__WHAT TO PRODUCE__.
Begin at the top of the records and copy each line exactly. The line containing "- 또한, 1개의 거대한" is the last one to include.

__Source texts of formatted documents__.

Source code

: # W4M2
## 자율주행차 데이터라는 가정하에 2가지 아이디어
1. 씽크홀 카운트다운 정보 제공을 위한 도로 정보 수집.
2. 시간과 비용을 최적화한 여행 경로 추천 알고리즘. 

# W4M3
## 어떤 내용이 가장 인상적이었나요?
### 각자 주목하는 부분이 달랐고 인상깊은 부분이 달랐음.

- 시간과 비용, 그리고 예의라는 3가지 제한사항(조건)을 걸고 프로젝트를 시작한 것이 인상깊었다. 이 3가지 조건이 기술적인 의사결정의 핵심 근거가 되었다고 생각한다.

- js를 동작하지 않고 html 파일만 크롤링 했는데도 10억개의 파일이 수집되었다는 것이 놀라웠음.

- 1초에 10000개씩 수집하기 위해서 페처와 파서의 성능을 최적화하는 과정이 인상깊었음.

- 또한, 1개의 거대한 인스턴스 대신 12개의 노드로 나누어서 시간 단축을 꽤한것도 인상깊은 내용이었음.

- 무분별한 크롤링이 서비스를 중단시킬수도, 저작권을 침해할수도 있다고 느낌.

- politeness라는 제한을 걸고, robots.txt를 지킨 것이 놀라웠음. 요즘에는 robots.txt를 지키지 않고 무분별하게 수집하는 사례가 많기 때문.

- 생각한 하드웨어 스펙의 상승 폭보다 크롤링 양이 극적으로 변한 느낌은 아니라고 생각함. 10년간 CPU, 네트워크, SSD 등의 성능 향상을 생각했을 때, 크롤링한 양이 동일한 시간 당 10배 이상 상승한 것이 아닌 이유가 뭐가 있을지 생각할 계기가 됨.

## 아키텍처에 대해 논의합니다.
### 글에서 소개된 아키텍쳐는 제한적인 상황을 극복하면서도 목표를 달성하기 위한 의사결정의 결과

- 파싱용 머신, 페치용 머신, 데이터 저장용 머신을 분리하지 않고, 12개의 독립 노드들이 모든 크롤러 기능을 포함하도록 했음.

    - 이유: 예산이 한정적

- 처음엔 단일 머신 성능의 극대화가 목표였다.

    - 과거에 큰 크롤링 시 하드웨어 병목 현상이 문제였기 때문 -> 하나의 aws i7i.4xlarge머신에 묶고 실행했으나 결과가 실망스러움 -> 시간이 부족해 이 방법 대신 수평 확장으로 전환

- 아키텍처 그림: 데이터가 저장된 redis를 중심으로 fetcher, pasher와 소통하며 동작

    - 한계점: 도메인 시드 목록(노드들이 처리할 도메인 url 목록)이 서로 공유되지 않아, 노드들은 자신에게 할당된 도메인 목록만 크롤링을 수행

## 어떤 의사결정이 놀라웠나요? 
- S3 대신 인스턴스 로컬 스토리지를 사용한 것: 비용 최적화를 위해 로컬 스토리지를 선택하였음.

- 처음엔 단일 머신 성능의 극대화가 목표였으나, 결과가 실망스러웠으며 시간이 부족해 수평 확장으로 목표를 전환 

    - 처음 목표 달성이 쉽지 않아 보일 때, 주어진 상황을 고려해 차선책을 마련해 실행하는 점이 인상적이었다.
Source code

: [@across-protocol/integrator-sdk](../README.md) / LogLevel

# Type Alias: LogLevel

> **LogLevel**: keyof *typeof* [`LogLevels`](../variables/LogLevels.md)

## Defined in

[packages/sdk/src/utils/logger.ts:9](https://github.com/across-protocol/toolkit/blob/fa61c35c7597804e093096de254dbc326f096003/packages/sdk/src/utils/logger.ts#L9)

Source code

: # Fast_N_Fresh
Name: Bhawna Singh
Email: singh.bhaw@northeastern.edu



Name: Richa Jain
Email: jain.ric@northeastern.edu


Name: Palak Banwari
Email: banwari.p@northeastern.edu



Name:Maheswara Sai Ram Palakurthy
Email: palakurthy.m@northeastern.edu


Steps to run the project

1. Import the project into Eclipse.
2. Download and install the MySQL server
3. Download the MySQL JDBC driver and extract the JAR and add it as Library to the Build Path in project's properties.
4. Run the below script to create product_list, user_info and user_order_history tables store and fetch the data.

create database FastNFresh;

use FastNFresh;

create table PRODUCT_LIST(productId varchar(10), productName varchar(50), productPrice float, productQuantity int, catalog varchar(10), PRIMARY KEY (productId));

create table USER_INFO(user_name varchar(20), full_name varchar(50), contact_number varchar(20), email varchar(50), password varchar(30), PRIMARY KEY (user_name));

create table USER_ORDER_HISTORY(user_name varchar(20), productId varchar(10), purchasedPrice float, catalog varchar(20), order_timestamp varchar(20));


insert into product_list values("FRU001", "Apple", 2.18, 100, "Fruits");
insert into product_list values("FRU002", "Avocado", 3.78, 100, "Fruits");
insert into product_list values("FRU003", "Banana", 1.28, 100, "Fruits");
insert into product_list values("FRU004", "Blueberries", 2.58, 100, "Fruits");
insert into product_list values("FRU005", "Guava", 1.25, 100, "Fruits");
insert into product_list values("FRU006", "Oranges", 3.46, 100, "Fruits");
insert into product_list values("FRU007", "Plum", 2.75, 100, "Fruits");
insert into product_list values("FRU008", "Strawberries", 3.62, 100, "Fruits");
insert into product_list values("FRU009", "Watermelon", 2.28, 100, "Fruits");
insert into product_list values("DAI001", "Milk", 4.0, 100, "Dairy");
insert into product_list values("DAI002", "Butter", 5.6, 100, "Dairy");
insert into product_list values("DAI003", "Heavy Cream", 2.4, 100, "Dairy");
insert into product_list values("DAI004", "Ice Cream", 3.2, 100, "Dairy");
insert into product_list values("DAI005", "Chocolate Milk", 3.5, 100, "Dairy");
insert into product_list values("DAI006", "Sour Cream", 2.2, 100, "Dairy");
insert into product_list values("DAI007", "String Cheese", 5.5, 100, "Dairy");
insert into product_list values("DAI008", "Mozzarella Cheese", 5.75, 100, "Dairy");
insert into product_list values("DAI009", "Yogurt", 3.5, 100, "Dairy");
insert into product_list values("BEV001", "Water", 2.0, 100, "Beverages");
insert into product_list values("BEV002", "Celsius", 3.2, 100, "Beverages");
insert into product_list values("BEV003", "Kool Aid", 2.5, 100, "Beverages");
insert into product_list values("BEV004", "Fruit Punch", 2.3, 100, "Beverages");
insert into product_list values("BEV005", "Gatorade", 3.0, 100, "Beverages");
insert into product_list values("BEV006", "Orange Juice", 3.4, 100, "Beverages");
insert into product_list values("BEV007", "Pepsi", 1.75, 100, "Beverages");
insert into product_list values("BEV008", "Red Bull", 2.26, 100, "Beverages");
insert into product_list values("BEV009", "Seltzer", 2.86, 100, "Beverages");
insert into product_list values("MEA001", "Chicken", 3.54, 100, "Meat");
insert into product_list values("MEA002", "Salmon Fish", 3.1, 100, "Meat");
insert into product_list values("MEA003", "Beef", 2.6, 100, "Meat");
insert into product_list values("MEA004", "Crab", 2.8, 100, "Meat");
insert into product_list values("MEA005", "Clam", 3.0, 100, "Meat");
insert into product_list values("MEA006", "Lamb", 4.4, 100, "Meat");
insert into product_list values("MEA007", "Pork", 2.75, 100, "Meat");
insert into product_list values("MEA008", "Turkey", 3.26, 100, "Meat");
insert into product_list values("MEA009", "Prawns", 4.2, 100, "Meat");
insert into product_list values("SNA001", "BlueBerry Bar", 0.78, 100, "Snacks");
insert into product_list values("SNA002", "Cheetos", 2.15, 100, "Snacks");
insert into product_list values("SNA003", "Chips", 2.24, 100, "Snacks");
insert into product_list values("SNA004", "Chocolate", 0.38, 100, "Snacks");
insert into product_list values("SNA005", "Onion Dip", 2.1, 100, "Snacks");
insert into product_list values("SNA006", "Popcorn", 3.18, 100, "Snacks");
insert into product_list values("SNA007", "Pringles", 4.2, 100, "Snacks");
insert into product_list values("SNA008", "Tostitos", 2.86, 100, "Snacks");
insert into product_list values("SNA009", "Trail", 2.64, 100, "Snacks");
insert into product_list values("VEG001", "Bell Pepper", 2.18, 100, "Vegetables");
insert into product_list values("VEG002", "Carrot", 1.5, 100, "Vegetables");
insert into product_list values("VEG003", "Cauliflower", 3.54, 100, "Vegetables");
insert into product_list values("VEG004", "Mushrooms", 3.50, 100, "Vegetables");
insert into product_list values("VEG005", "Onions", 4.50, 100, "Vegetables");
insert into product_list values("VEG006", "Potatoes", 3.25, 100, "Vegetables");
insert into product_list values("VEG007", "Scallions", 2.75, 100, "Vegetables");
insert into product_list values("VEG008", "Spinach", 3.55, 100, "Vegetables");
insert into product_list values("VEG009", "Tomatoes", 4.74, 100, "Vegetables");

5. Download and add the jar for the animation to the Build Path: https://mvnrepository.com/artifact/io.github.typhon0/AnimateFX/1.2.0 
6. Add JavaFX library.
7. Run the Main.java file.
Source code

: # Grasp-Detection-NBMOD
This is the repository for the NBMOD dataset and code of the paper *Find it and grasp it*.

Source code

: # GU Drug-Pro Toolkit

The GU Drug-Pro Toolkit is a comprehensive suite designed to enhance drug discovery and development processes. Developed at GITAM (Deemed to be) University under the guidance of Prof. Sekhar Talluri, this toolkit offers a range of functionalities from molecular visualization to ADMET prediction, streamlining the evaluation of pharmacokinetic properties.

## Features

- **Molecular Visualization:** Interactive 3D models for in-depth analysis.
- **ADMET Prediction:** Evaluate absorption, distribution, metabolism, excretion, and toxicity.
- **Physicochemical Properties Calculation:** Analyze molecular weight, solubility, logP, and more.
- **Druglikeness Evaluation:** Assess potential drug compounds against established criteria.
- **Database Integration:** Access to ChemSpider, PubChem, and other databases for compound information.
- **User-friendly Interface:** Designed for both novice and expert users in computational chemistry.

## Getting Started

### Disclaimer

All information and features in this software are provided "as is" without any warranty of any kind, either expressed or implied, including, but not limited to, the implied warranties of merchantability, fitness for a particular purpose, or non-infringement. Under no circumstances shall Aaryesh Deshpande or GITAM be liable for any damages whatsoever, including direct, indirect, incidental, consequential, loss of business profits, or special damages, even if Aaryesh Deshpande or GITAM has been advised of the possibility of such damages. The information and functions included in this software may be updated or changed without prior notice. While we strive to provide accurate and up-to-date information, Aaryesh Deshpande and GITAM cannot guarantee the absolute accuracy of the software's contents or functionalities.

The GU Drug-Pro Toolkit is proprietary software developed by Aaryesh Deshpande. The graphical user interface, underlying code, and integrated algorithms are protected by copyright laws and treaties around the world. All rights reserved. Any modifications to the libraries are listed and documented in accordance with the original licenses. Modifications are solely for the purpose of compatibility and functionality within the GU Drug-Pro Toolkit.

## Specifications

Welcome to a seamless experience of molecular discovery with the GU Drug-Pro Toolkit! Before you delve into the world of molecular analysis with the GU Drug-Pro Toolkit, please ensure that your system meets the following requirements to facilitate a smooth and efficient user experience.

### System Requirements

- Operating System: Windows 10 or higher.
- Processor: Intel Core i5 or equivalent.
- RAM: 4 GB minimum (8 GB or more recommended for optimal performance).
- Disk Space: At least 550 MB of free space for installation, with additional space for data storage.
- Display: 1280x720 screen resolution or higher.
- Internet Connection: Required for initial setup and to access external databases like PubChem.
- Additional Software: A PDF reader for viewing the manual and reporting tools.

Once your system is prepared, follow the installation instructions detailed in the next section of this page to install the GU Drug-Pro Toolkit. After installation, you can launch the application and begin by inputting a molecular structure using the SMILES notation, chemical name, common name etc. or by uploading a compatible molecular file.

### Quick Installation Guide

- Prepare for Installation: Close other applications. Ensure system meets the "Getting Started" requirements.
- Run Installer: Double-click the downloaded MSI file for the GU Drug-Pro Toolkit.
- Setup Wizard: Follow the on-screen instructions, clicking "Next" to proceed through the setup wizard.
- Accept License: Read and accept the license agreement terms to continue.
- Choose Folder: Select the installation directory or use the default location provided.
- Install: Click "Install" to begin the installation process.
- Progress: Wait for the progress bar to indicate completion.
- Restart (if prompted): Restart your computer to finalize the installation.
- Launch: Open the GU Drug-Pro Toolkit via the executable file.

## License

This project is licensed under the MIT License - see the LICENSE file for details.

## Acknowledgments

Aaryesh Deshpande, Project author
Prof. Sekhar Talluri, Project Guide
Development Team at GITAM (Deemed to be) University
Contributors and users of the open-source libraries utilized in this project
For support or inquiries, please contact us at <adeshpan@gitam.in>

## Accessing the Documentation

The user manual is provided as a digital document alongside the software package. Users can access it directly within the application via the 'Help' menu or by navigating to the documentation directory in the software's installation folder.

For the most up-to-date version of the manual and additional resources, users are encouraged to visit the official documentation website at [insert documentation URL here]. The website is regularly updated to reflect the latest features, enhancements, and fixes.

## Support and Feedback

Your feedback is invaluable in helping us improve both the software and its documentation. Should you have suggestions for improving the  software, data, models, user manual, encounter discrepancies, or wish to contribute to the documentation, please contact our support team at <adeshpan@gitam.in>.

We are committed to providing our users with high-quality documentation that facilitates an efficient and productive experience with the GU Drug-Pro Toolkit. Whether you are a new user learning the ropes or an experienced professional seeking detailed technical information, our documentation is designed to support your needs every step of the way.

__SOLUTION TO THIS TASK__.
Source code

: # W4M2
## 자율주행차 데이터라는 가정하에 2가지 아이디어
1. 씽크홀 카운트다운 정보 제공을 위한 도로 정보 수집.
2. 시간과 비용을 최적화한 여행 경로 추천 알고리즘. 

# W4M3
## 어떤 내용이 가장 인상적이었나요?
### 각자 주목하는 부분이 달랐고 인상깊은 부분이 달랐음.

- 시간과 비용, 그리고 예의라는 3가지 제한사항(조건)을 걸고 프로젝트를 시작한 것이 인상깊었다. 이 3가지 조건이 기술적인 의사결정의 핵심 근거가 되었다고 생각한다.

- js를 동작하지 않고 html 파일만 크롤링 했는데도 10억개의 파일이 수집되었다는 것이 놀라웠음.

- 1초에 10000개씩 수집하기 위해서 페처와 파서의 성능을 최적화하는 과정이 인상깊었음.

- 또한, 1개의 거대한 인스턴스 대신 12개의 노드로 나누어서 시간 단축을 꽤한것도 인상깊은 내용이었음.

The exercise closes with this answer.